Research

Federated Learning with Buffered Asynchronous Aggregation.

John Nguyen, Kshitiz Malik, Hongyuan Zhan, Ashkan Yousefpour, Michael Rabbat, Mani Esmaeili Malek, and Dzmitry Huba. arXiv preprint arXiv:2106.06639, 2021 (FULL VERSION , under review)

John Nguyen, Kshitiz Malik, Hongyuan Zhan, Ashkan Yousefpour, Michael Rabbat, Mani Esmaeili Malek, and Dzmitry Huba. In International Workshop on Federated Learning for User Privacy and Data Confidentiality in Conjunction with International Conference on Machine Learning 2021 (FL-ICML’21), 2021 (WORKSHOP VERSION)

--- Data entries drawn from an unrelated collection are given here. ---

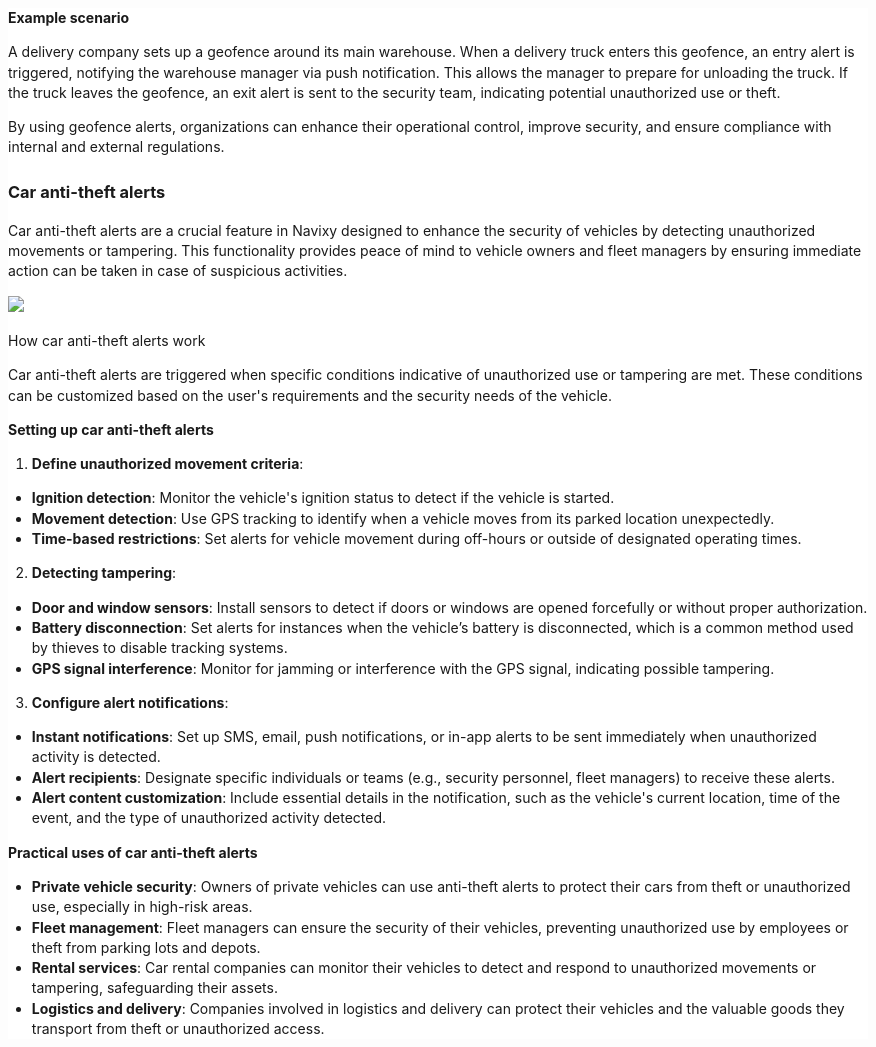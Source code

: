 **Example scenario**

A delivery company sets up a geofence around its main warehouse. When a delivery truck enters this geofence, an entry alert is triggered, notifying the warehouse manager via push notification. This allows the manager to prepare for unloading the truck. If the truck leaves the geofence, an exit alert is sent to the security team, indicating potential unauthorized use or theft.

By using geofence alerts, organizations can enhance their operational control, improve security, and ensure compliance with internal and external regulations.

### Car anti-theft alerts

Car anti-theft alerts are a crucial feature in Navixy designed to enhance the security of vehicles by detecting unauthorized movements or tampering. This functionality provides peace of mind to vehicle owners and fleet managers by ensuring immediate action can be taken in case of suspicious activities.

![](https://squaregps.atlassian.net/wiki/images/icons/grey_arrow_down.png)

How car anti-theft alerts work

Car anti-theft alerts are triggered when specific conditions indicative of unauthorized use or tampering are met. These conditions can be customized based on the user's requirements and the security needs of the vehicle.

**Setting up car anti-theft alerts**

1. **Define unauthorized movement criteria**:
  - **Ignition detection**: Monitor the vehicle's ignition status to detect if the vehicle is started.
  - **Movement detection**: Use GPS tracking to identify when a vehicle moves from its parked location unexpectedly.
  - **Time-based restrictions**: Set alerts for vehicle movement during off-hours or outside of designated operating times.
2. **Detecting tampering**:
  - **Door and window sensors**: Install sensors to detect if doors or windows are opened forcefully or without proper authorization.
  - **Battery disconnection**: Set alerts for instances when the vehicle’s battery is disconnected, which is a common method used by thieves to disable tracking systems.
  - **GPS signal interference**: Monitor for jamming or interference with the GPS signal, indicating possible tampering.
3. **Configure alert notifications**:
  - **Instant notifications**: Set up SMS, email, push notifications, or in-app alerts to be sent immediately when unauthorized activity is detected.
  - **Alert recipients**: Designate specific individuals or teams (e.g., security personnel, fleet managers) to receive these alerts.
  - **Alert content customization**: Include essential details in the notification, such as the vehicle's current location, time of the event, and the type of unauthorized activity detected.

**Practical uses of car anti-theft alerts**

- **Private vehicle security**: Owners of private vehicles can use anti-theft alerts to protect their cars from theft or unauthorized use, especially in high-risk areas.
- **Fleet management**: Fleet managers can ensure the security of their vehicles, preventing unauthorized use by employees or theft from parking lots and depots.
- **Rental services**: Car rental companies can monitor their vehicles to detect and respond to unauthorized movements or tampering, safeguarding their assets.
- **Logistics and delivery**: Companies involved in logistics and delivery can protect their vehicles and the valuable goods they transport from theft or unauthorized access.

ABSTRACT Federated Learning (FL) trains a shared model across distributed devices while keeping the training data on the devices. Most FL schemes are synchronous: they perform a synchronized aggregation of model updates from individual devices. Synchronous training can be slow because of late-arriving devices (stragglers). On the other hand, completely asynchronous training makes FL less private because of incompatibility with secure aggregation. In this work, we propose a model aggregation scheme, FedBuff, that combines the best properties of synchronous and asynchronous FL. Similar to synchronous FL, FedBuff is compatible with secure aggregation. Similar to asynchronous FL, FedBuff is robust to stragglers. In FedBuff, clients trains asynchronously and send updates to the server. The server aggregates client updates in a private buffer until K updates have been received, at which point a server model update is immediately performed. We provide theoretical convergence guarantees for FedBuff in a non-convex setting. Our theoretical results yield insights into different stages of the optimization process, and trade-offs between communication and computation under asynchronicity.

Empirically, FedBuff converges up to 3.8X faster than previous proposals for synchronous FL (e.g., FedAvgM), and up to 2.5X faster than previous proposals for asynchronous FL (e.g., FedAsync). We show that FedBuff is robust to different staleness distributions and is more scalable than synchronous FL techniques.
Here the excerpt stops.